DW-WORLD.DE: Frau Prof. Spieß, wie hoch ist die Kinderarmut in Deutschland?

Katharina Spieß: Kinderarmut in Deutschland hat zugenommen, wenn wir den Zeitraum der letzten zehn Jahre betrachten. Die Kinderarmut ist besonders hoch bei alleinerziehenden Familien. Da haben wir im Jahr 2008 z.B. bei Alleinerziehenden, die ein Kind unter drei Jahren haben, eine Armutsrisikoquote von nahezu 55 Prozent. Dagegen sind Familien mit sogenannten Paar-Eltern sehr viel weniger von Armut betroffen. Da beträgt die Armutsrisikoquote im Vergleich "nur" 15 Prozent. Also es gibt eine große Bandbreite. Die wirklich schwierige Gruppe, die von einem großen Armutsrisiko betroffen ist, sind Alleinerziehende.

Was kostet Kinderarmut die Gesellschaft?

Die kostet die Gesellschaft eine ganze Menge. Wenn Sie einmal daran denken, dass diese Familien teilweise Hartz IV-Empfänger sind, das sind direkte Kosten. Aber es gibt auch sehr sehr viele indirekte Kosten, weil wir wissen, dass manche Kinder, die in Armut aufwachsen, in Bildungsbereichen nicht so gut abschneiden können wie andere Kinder, weil materielle Ressourcen oder auch andere Unterstützungsleistungen fehlen. Damit kostet es die Gesellschaft, die Volkswirtschaft, langfristig auch sehr viel, weil wir das Humanvermögen dieser Kinder nicht optimal nutzen können.

Was genau meinen Sie mit "Humanvermögen"?

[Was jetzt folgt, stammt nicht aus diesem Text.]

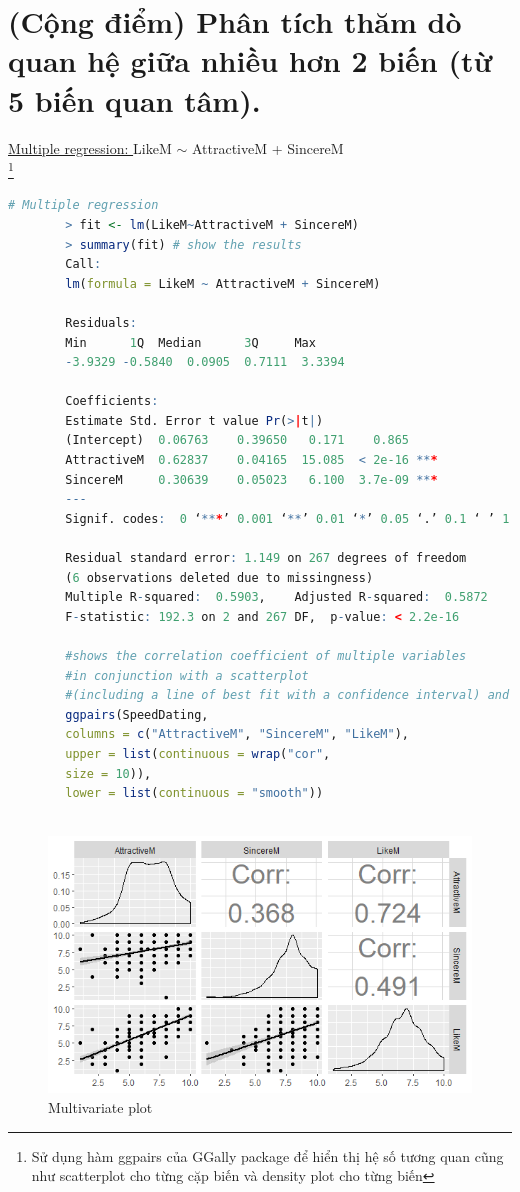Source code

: \documentclass[a4paper,12pt]{article}
\begin{document}
	\section{(Cộng điểm) Phân tích thăm dò quan hệ giữa nhiều hơn 2 biến (từ 5 biến quan tâm).}
	\underline{Multiple regression: }LikeM $\sim$ AttractiveM + SincereM\\
	\footnote{Sử dụng hàm ggpairs của GGally package để hiển thị hệ số tương quan cũng như scatterplot cho từng cặp biến và density plot cho từng biến}
	\begin{lstlisting}[language = R]
		# Multiple regression
		> fit <- lm(LikeM~AttractiveM + SincereM)
		> summary(fit) # show the results
		Call:
		lm(formula = LikeM ~ AttractiveM + SincereM)
		
		Residuals:
		Min      1Q  Median      3Q     Max 
		-3.9329 -0.5840  0.0905  0.7111  3.3394
		
		Coefficients:
		Estimate Std. Error t value Pr(>|t|)    
		(Intercept)  0.06763    0.39650   0.171    0.865    
		AttractiveM  0.62837    0.04165  15.085  < 2e-16 ***
		SincereM     0.30639    0.05023   6.100  3.7e-09 ***
		---
		Signif. codes:  0 ‘***’ 0.001 ‘**’ 0.01 ‘*’ 0.05 ‘.’ 0.1 ‘ ’ 1
		
		Residual standard error: 1.149 on 267 degrees of freedom
		(6 observations deleted due to missingness)
		Multiple R-squared:  0.5903,	Adjusted R-squared:  0.5872 
		F-statistic: 192.3 on 2 and 267 DF,  p-value: < 2.2e-16
		
		#shows the correlation coefficient of multiple variables 
		#in conjunction with a scatterplot 
		#(including a line of best fit with a confidence interval) and a density plot.
		ggpairs(SpeedDating, 
		columns = c("AttractiveM", "SincereM", "LikeM"), 
		upper = list(continuous = wrap("cor", 
		size = 10)), 
		lower = list(continuous = "smooth"))
		
	\end{lstlisting}
	
	\begin{figure}[H]
		\centering
		\includegraphics[width=1.0\linewidth]{Images/Rplot_3v}
		\caption{Multivariate plot}
		\label{fig:rplot3v}
	\end{figure}
	
\end{document}
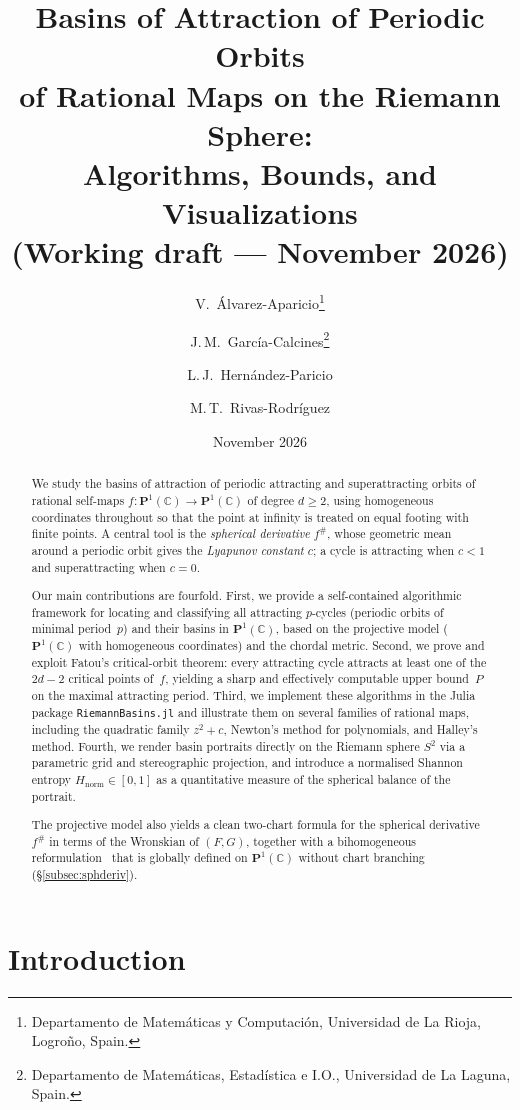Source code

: \documentclass[12pt]{article}
\title{\textbf{Basins of Attraction of Periodic Orbits\\
        of Rational Maps on the Riemann Sphere:\\
        Algorithms, Bounds, and Visualizations}\\[6pt]
       {\large (Working draft --- November 2026)}}
\author{V.~\'Alvarez-Aparicio\thanks{Departamento de Matem\'aticas y
Computaci\'on, Universidad de La Rioja, Logro\~no, Spain.} \and
J.\,M.~Garc\'ia-Calcines\thanks{Departamento de Matem\'aticas,
Estad\'istica e I.O., Universidad de La Laguna, Spain.} \and
L.\,J.~Hern\'andez-Paricio\footnotemark[1] \and
M.\,T.~Rivas-Rodr\'iguez\footnotemark[1]}
\date{November 2026}
\theoremstyle{definition}
\newcommand{\C}{\mathbb{C}}
\newcommand{\Pone}{\mathbf{P}^1(\C)}
\newcommand{\fsh}{f^{\#}}
\begin{document}
\maketitle

\begin{abstract}
We study the basins of attraction of periodic attracting and superattracting
orbits of rational self-maps $f\colon\Pone\to\Pone$ of degree $d\geq 2$,
using homogeneous coordinates throughout so that the point at infinity is
treated on equal footing with finite points.  A central tool is the
\emph{spherical derivative} $\fsh$, whose geometric mean around a periodic
orbit gives the \emph{Lyapunov constant} $c$; a cycle is attracting when
$c<1$ and superattracting when $c=0$.

Our main contributions are fourfold.  First, we provide a self-contained
algorithmic framework for locating and classifying all attracting $p$-cycles
(periodic orbits of minimal period~$p$) and their basins in $\Pone$, based
on the projective model ($\Pone$ with homogeneous coordinates) and the chordal metric.  Second, we prove and exploit
Fatou's critical-orbit theorem: every attracting cycle attracts at least one
of the $2d-2$ critical points of~$f$, yielding a sharp and effectively
computable upper bound~$P$ on the maximal attracting period.  Third, we
implement these algorithms in the Julia package \texttt{RiemannBasins.jl}
and illustrate them on several families of rational maps, including the
quadratic family $z^2+c$, Newton's method for polynomials, and Halley's
method.  Fourth, we render basin portraits directly on the Riemann sphere
$S^2$ via a parametric grid and stereographic projection, and introduce a
normalised Shannon entropy $H_{\mathrm{norm}}\in[0,1]$ as a quantitative
measure of the spherical balance of the portrait.

The projective model also yields a clean two-chart formula for the spherical
derivative $\fsh$ in terms of the Wronskian of $(F,G)$, together with a
bihomogeneous reformulation~\cite{AlvarezAparicio2023} that is globally defined
on $\Pone$ without chart branching (\S\ref{subsec:sphderiv}).
\end{abstract}

\tableofcontents

\section{Introduction}
\label{sec:intro}
\end{document}
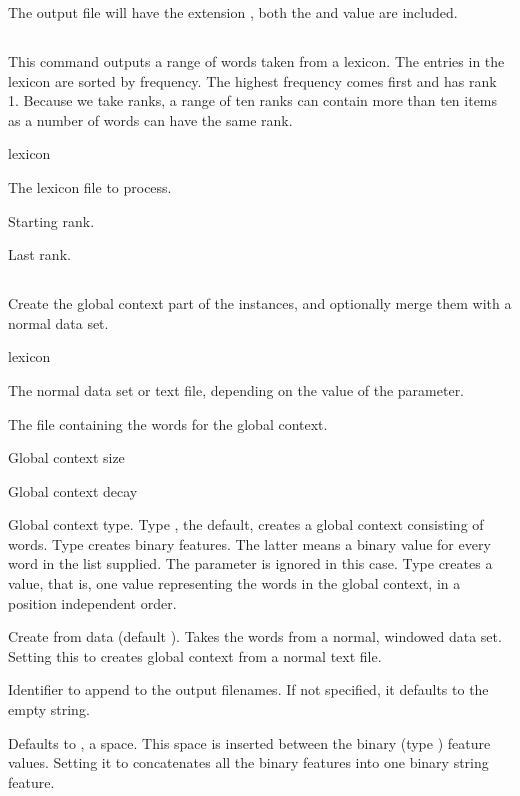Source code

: \documentclass[a4paper,10pt,twoside]{report}
\begin{document}
The output file will have the extension , both the
 and  value are included.

\subsection{}

This command outputs a range of words taken from a lexicon. The
entries in the lexicon are sorted by frequency. The highest frequency
comes first and has rank 1.  Because we take ranks, a range of ten
ranks can contain more than ten items as a number of words can have
the same rank.

\begin{varlist}{lexicon}
\item[lexicon] The lexicon file to process.
\item[n] Starting rank.
\item[m] Last rank.
\end{varlist}

\subsection{}

Create the global context part of the instances, and optionally merge
them with a normal data set.

\begin{varlist}{lexicon}
\item[filename] The normal data set or text file, depending on the
  value of the  parameter.
\item[range] The file containing the words for the global context.
\item[gcs] Global context size
\item[gcd] Global context decay
\item[gct] Global context type. Type , the default, creates a
  global context consisting of words. Type  creates binary
  features. The latter means a binary value for every word in the
   list supplied. The  parameter is ignored in
  this case. Type  creates a  value, that is, one
  value representing the words in the global context, in a position
  independent order.
\item[fd] Create from data (default ). Takes the words from a
  normal, windowed data set. Setting this to  creates global
  context from a normal text file.
\item[id] Identifier to append to the output filenames. If not
  specified, it defaults to the empty string.
\item[gc\_sep] Defaults to , a space. This space is inserted
  between the binary (type ) feature values. Setting it to
   concatenates all the binary features into one binary string
  feature. 
\end{varlist}
\end{document}
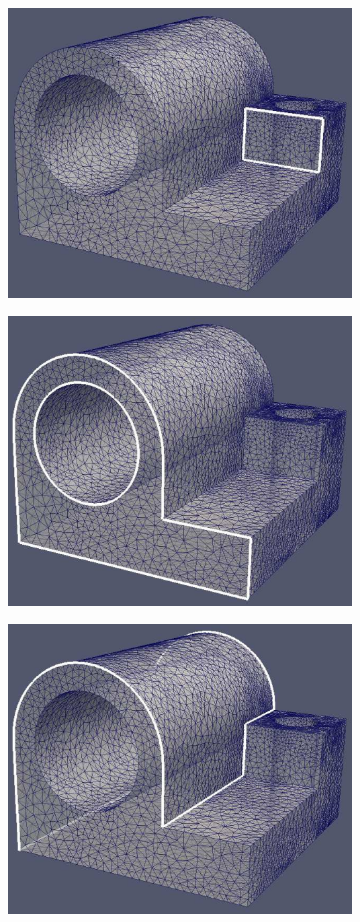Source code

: \begin{figure}
\centering
\begin{subfigure}{.5\textwidth}
  \centering
  \includegraphics[width=.8\linewidth]{img/m1/surfSegmentation/surf0.eps}
  \caption{}
  \label{surf0}
\end{subfigure}%
\begin{subfigure}{.5\textwidth}
  \centering
  \includegraphics[width=.8\linewidth]{img/m1/surfSegmentation/surf3.eps}
  \caption{}
  \label{surf1}
\end{subfigure}
\begin{subfigure}{.5\textwidth}
  \centering
  \includegraphics[width=.8\linewidth]{img/m1/surfSegmentation/surf5.eps}

\end{subfigure}
\end{figure}
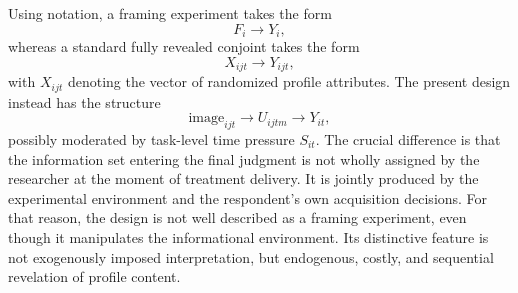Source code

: \documentclass[11pt]{article}
\begin{document}
Using notation, a framing experiment takes the form
\[
F_i \longrightarrow Y_i,
\]
whereas a standard fully revealed conjoint takes the form
\[
X_{ijt} \longrightarrow Y_{ijt},
\]
with $X_{ijt}$ denoting the vector of randomized profile attributes. The present design instead has the structure
\[
\text{image}_{ijt} \longrightarrow U_{ijtm} \longrightarrow Y_{it},
\]
possibly moderated by task-level time pressure $S_{it}$. The crucial difference is that the information set entering the final judgment is not wholly assigned by the researcher at the moment of treatment delivery. It is jointly produced by the experimental environment and the respondent's own acquisition decisions. For that reason, the design is not well described as a framing experiment, even though it manipulates the informational environment. Its distinctive feature is not exogenously imposed interpretation, but endogenous, costly, and sequential revelation of profile content.


\newpage
\printbibliography
\end{document}
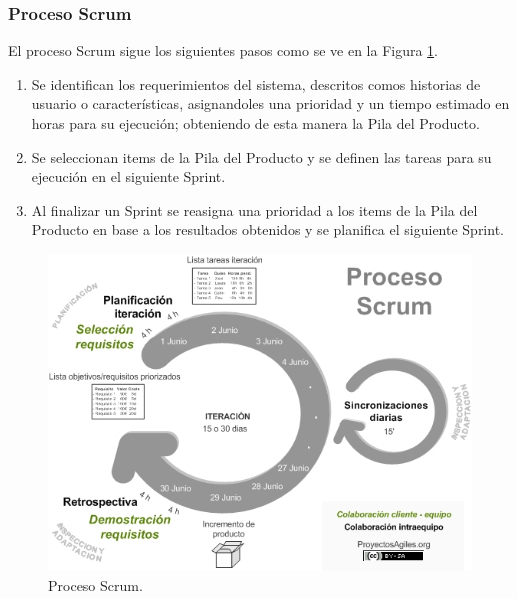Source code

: \subsubsection{Proceso Scrum}
El proceso Scrum sigue los siguientes pasos como se ve en la Figura 
\ref{fig:procesoScrum}.
\begin{enumerate}
\item Se identifican los requerimientos del sistema, descritos comos historias de
usuario o caracter\'isticas, asignandoles una prioridad y un tiempo estimado en
horas para su ejecuci\'on; obteniendo de esta manera la Pila del Producto.
\item Se seleccionan items de la Pila del Producto y se definen las tareas para su
ejecuci\'on en el siguiente Sprint.
\item Al finalizar un Sprint se reasigna una prioridad a los items de la Pila del
Producto en base a los resultados obtenidos y se planifica el siguiente Sprint.
\end{enumerate}
\begin{figure}
	\begin{center}
		\includegraphics[scale=0.5]{./resources/img/proceso_scrum.jpg}
		\caption{\small Proceso Scrum.}
		\label{fig:procesoScrum}
	\end{center}
\end{figure}
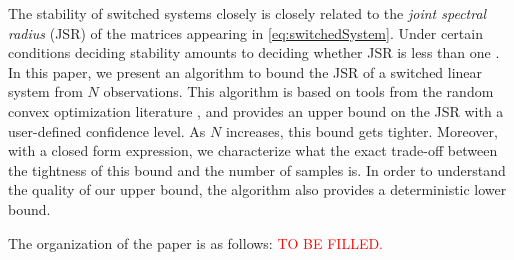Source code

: The stability of switched systems closely is closely related to the \emph{joint spectral radius} (JSR) of the matrices appearing in \eqref{eq:switchedSystem}. Under certain conditions deciding stability amounts to deciding whether JSR is less than one \cite{jungersBook}. In this paper, we present an algorithm to bound the JSR of a switched linear system from $N$ observations. This algorithm is based on tools from the random convex optimization literature \cite{campi}, and provides an upper bound on the JSR with a user-defined confidence level. As $N$ increases, this bound gets tighter. Moreover, with a closed form expression, we characterize what the exact trade-off between the tightness of this bound and the number of samples is. In order to understand the quality of our upper bound, the algorithm also provides a deterministic lower bound.

The organization of the paper is as follows: \textcolor{red}{TO BE FILLED.}





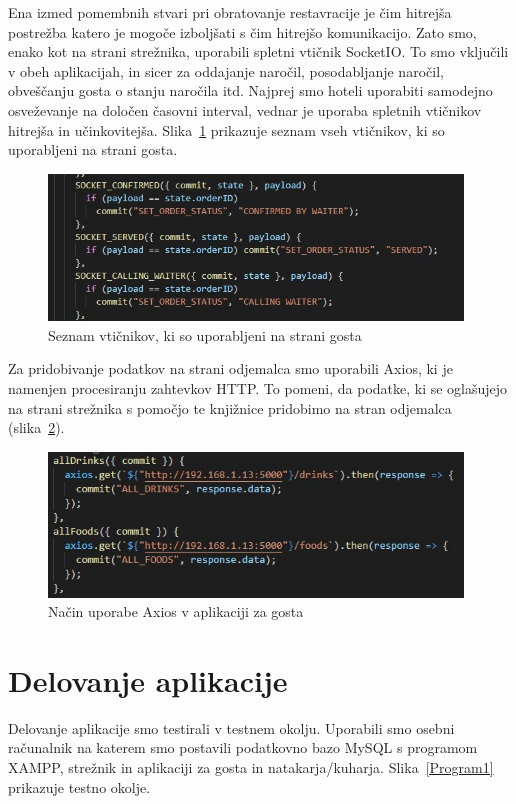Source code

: \documentclass[a4paper, 12pt]{book}
\begin{document}
Ena izmed pomembnih stvari pri obratovanje restavracije je čim hitrejša postrežba katero je mogoče izboljšati s čim hitrejšo komunikacijo. Zato smo, enako kot na strani strežnika, uporabili spletni vtičnik SocketIO. To smo vključili v obeh aplikacijah, in sicer za oddajanje naročil, posodabljanje naročil, obveščanju gosta o stanju naročila itd. Najprej smo hoteli uporabiti samodejno osveževanje na določen časovni interval, vednar je uporaba spletnih vtičnikov hitrejša in učinkovitejša. Slika~\ref{socketioo1} prikazuje seznam vseh vtičnikov, ki so uporabljeni na strani gosta.

\begin{figure}[!htb]
\begin{center}
\includegraphics[width=11cm]{socketio_2.jpg}
\caption{Seznam vtičnikov, ki so uporabljeni na strani gosta}
\label{socketioo1}
\end{center}
\end{figure}

Za pridobivanje podatkov na strani odjemalca smo uporabili Axios, ki je namenjen procesiranju zahtevkov  HTTP. To pomeni, da podatke, ki se oglašujejo na strani strežnika s pomočjo te knjižnice pridobimo na stran odjemalca (slika~\ref{axios_1}). 

\begin{figure}[!htb]
\begin{center}
\includegraphics[width=11cm]{axios_1.jpg}
\caption{Način uporabe Axios v aplikaciji za gosta}
\label{axios_1}
\end{center}
\end{figure}


\chapter {Delovanje aplikacije}
Delovanje aplikacije smo testirali v testnem okolju. Uporabili smo osebni računalnik na katerem smo postavili podatkovno bazo MySQL s programom XAMPP, strežnik in aplikaciji za gosta in natakarja/kuharja. Slika~\ref{Program1} prikazuje testno okolje.
\end{document}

Mit der Forderung, in das Humanvermögen mehr zu investieren, meine ich, dass grundsätzlich jedes Kind in unserer Gesellschaft auch ein wichtiger Faktor für die Volkswirtschaft ist. Wenn wir z.B. von einem Fachkräftemangel sprechen, wenn wir davon sprechen, dass wir rückläufige Zahlen bei den Erwerbspersonen haben, dann brauchen wir allein aus dieser Perspektive alle Personen - und wir brauchen insbesondere gut ausgebildete Personen. Wenn wir Kindern diese Chance für eine gute Bildung und für eine gute Ausbildung verwehren oder wenn wir sie nur suboptimal erreichen können, dann verschwenden wir tatsächlich Humanressourcen.

Viele Politiker sagen, wir haben im Moment einfach nicht genug Geld, um in die Förderung benachteiligter Kinder zu investieren. Ist das eine vernünftige Argumentation?

Nein, das ist aus meiner Sicht keine vernünftige Argumentation, weil die nur sehr kurzfristig zieht. Wir müssen mittel- und langfristig denken. Aber wir müssen benachteiligte Kinder natürlich auch fördern, weil wir Chancengerechtigkeit schaffen wollen.

Kinderförderung kostet erst einmal Geld, welche möglichen Erträge stehen dem denn entgegen?

Wir wissen aus primär angloamerikanischen Studien, dass insbesondere Kinder aus benachteiligten Familien von wirklich pädagogisch guten Programmen, die durchaus teuer sind, sehr profitieren. Die berühmteste Studie in den USA, das Perry Preschool Projekt, läuft seit über 40 Jahren. Dort wurden 123 Kinder dahingehend beobachtet, dass man einmal eine Gruppe hatte, die eine extrem gute frühkindliche Bildung und Betreuung erfahren hat und eine Kontrollgruppe, die dies nicht hatte. Man kann beobachten, dass Kinder nach 40 Jahren tatsächlich höhere Einkommen erzielen, wenn sie in dieser pädagogisch guten Betreuung waren, dass diese Kinder eine geringere Fürsorgeabhängigkeit haben, dass diese Kinder eine geringere Rate der Straffälligkeit haben und dass diese Kinder auch gesundheitlich besser abschneiden. Alles dies sind mittel- bis langfristige Effekte, wo man weiß, dass sich frühkindliche Investitionen in eine gute pädagogische Betreuungs- und Bildungsqualität tatsächlich lohnen, gerade bei Kindern aus benachteiligten, sozioökonomisch schlechter gestellten Familien.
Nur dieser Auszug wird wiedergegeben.